When I heard about the loyalty system, I was very happy. I loved how culture worked in civ4, beeing able to flip cities, needing to defend against it. It was fun, but they removed it in civ5.
Loyalty sounded that it was going to do just that. But in my experience, not only did it fail, but it failed in both oposite ways.
You're looking at it in the wrong way, but understandably since it looks very similar to Civ IV flipping and Firaxis didn't do a very good job of explaining the intended game function.
Loyalty sits in an odd spot where it's a replacement for something you wouldn't immediately associate it with: corruption/city maintenance. In other words, its game function is primarily to force you to plan and pace expansion. This is so widely misunderstood that most of the complaints about it boil down to some variant of "it makes it difficult to expand indefinitely" - which is the entire point.
It's inspired that they took a fun but essentially cosmetic mechanic from Civ IV - city-flipping - and used it to add an expansion constraint missing in Civ VI's base form, but it's not a natural association to draw.
I'd then waited until I was able to build shakas special unit to start attacking. I captured a frontier city. It was closer to their cities than mines, but not by much, all my cities were pretty close. As soon as I captured it it told me that it would flip because of loyalty. So I:
- Put a governor on it
- Adopted the civic that gives loyalty with garrisoned units
- Put the governor with the loyalty bonus to friendly nearby cities on a city nearby
With all this, the city still said it was going to flip. Ok, IMO, 1 or 2 of this steps should have been more than enough, I was quite surprised that even the 3 actions didnt fix the loyalty problem on a frontier city (not another continent, not far inside their territory, not far from my cities... nothing, just the obvious first city to capture)
I think there's a conquest malus to loyalty - you start at 50 rather than 100 with a conquered city, which makes it prone to flipping. Step 1 is fine but is only +8, while you'll often see a newly-conquered city with a -13 or more modifier. The civic only gives +2. The governor has to arrive to use her loyalty boost (other than the standard +8 for having a governor), which takes 5 turns, so that may not have come into play.
You also usually need to have the amenity bonus (+3 or +6), but the most important thing is population pressure and this is dictated largely by which age you're in compared with the nearest civ. Expanding militarily in a Dark Age is practically impossible whatever buffs you have. This is deliberate to showcase the era system.
So I did one more thing, I captured the closest enemy city quick. And still, 3 turns after that, the city still flipped.
Ok, here I stopped playing. It's not hard, its just a bullfeathers feature.
While you'll get some reinforcement from nearby conquests, you're usually better off just razing any cities close enough to exert pressure on your new city.
So, I did 4 (FOUR!) things to stop a captured city from flipping. A city that was almost as close to my cities than to the enemy ones.

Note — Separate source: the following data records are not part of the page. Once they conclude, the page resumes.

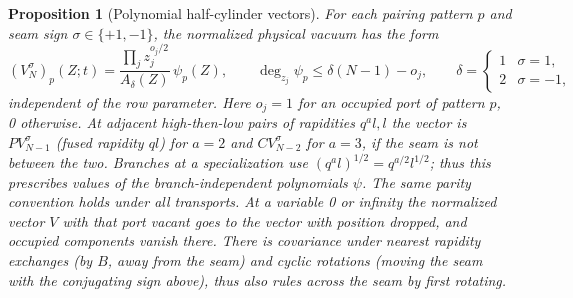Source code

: \documentclass[11pt]{article}
\numberwithin{equation}{section}
\newtheorem{proposition}[theorem]{Proposition}
\theoremstyle{definition}\newtheorem{definition}[theorem]{Definition}
\theoremstyle{remark}\newtheorem{remark}[theorem]{Remark}
\begin{document}
\begin{proposition}[Polynomial half-cylinder vectors]\label{L:prop:vacuum-polynomials}
For each pairing pattern $p$ and seam sign $\sigma\in\{+1,-1\}$, the
normalized physical vacuum has the form
\[
 (V^\sigma_N)_p(Z;t)
    = \frac{\prod_j z_j^{o_j/2}}{A_\delta(Z)}\,\psi_{p}(Z),
 \qquad \deg_{z_j}\psi_p\le\delta(N-1)-o_j ,
 \qquad
 \delta=\begin{cases}1&\sigma=1,\\2&\sigma=-1,\end{cases}
\]
independent of the row parameter. Here \(o_j=1\) for an occupied port of pattern \(p\), 0 otherwise. At adjacent high-then-low pairs of rapidities \(q^a l,l\) the vector is \(P V^\sigma_{N-1}\) (fused rapidity \(q l\)) for \(a=2\) and \(C V^\sigma_{N-2}\) for \(a=3\), if the seam is not between the two. Branches at a specialization use \((q^a l)^{1/2}=q^{a/2}l^{1/2}\); thus this prescribes values of the branch-independent polynomials \(\psi\). The same parity convention holds under all transports. At a variable 0 or infinity the normalized vector \(V\) with that port vacant goes to the vector with position dropped, and occupied components vanish there. There is covariance under nearest rapidity exchanges (by \(B\), away from the seam) and cyclic rotations (moving the seam with the conjugating sign above), thus also rules across the seam by first rotating.

\end{proposition}
\end{document}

And that was still not enough?? So what the hell else was tehre to do?
Ensure you're in a Golden Age when you attack and that your opponent isn't - and preferably is in a Dark Age.
I think it would be a great improvement if CULTURE and RELIGION played a part in the loyalty system.
They evidently want loyalty to work differently from culture-flipping in Civ IV. It would be welcome for religion to play a role - it would be easy to incorporate and would increase the presently marginal relevance of religion in most games. Unfortunately it would probably be overly tedious in practice due to the need to constantly reconvert your cities following AI apostle spam.
I agree I am not a fan of the Free City mechanic, as they effectively just function as glorified barbarians. Definitely room for improvement there.
I'm happy enough having barbarian cities in the landscape but I agree the implementation of the free city system isn't great.